- [Your goal] The answer must consist of each line of the records below that contains the string "DocPixie".

★ ★ ★

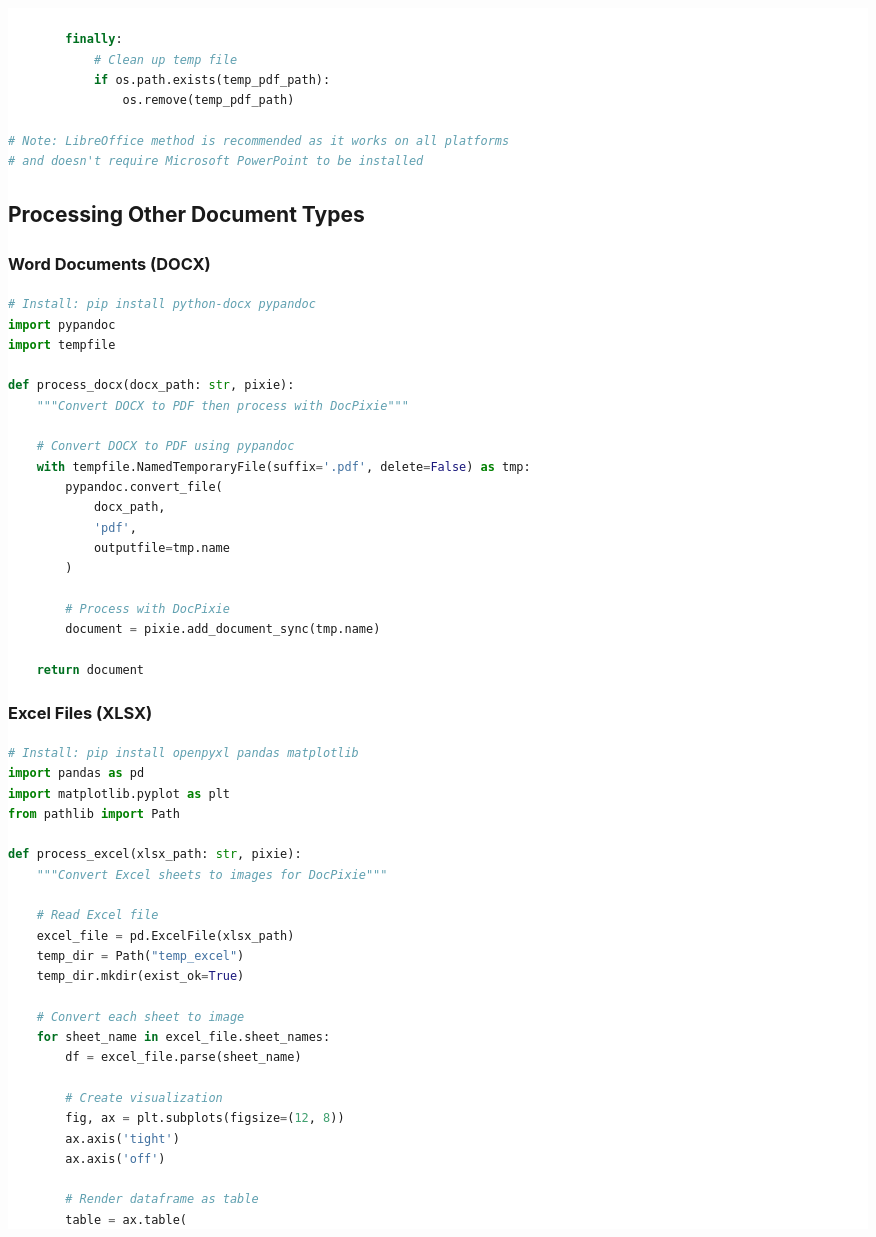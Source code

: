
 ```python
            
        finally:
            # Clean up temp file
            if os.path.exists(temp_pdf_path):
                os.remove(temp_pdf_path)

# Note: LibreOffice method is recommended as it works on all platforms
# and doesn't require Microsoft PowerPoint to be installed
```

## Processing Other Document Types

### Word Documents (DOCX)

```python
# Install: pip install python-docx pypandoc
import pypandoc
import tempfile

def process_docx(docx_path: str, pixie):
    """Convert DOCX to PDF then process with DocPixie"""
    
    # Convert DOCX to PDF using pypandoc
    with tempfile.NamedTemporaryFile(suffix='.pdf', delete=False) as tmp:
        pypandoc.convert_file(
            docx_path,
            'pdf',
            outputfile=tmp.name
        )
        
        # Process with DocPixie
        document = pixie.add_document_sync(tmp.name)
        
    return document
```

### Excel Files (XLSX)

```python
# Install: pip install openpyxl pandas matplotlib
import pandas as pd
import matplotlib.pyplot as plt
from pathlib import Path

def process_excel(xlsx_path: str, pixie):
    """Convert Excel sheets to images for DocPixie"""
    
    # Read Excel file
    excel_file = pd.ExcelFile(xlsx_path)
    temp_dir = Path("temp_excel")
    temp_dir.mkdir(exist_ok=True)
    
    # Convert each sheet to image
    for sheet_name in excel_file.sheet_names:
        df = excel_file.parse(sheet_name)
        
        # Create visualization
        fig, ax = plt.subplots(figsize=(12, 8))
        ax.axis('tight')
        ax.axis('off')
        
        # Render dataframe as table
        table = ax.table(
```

★ ★ ★

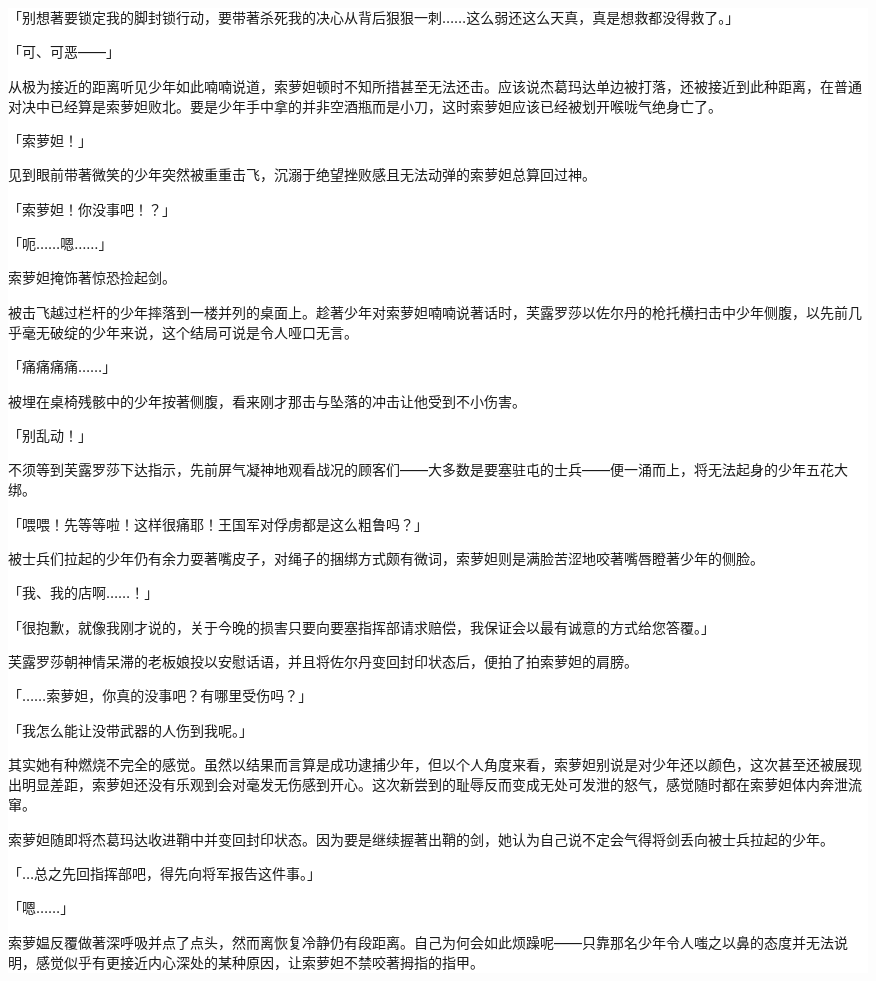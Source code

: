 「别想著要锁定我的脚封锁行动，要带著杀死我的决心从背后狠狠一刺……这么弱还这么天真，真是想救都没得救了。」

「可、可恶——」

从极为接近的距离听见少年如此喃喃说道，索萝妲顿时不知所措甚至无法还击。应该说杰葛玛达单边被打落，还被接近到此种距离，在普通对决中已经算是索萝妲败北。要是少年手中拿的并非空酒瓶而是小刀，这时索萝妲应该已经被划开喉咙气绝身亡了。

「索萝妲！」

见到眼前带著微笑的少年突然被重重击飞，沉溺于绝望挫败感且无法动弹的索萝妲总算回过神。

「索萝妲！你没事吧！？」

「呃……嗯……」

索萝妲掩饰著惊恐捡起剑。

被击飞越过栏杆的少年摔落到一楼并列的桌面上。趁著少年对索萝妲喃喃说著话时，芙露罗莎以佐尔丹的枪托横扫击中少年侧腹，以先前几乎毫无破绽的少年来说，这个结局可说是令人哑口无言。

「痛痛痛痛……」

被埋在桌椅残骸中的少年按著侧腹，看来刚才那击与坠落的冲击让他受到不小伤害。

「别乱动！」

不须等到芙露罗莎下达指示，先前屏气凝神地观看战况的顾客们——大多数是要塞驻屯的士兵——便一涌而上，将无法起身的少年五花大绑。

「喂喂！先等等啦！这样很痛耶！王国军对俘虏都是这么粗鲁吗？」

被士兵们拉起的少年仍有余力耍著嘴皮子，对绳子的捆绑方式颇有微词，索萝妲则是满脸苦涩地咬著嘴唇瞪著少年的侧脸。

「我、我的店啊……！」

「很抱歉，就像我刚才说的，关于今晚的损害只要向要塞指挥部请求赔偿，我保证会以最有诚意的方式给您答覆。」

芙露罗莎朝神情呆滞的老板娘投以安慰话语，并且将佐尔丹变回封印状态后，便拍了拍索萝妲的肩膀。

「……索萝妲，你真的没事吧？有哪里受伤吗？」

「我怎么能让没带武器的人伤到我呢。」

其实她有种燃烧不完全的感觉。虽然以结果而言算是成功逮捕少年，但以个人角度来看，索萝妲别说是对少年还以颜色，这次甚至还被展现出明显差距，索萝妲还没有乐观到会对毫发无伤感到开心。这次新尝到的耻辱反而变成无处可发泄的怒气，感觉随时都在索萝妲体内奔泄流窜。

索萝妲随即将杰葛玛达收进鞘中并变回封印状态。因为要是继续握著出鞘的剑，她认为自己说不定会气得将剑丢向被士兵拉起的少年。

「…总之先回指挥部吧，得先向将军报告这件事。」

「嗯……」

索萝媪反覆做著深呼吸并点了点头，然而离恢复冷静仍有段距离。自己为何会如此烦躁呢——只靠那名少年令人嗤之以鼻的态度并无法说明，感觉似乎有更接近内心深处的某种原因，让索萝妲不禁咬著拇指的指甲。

★ ★ ★

- [Exercise output]
    """Convert DOCX to PDF then process with DocPixie"""
        # Process with DocPixie
    """Convert Excel sheets to images for DocPixie"""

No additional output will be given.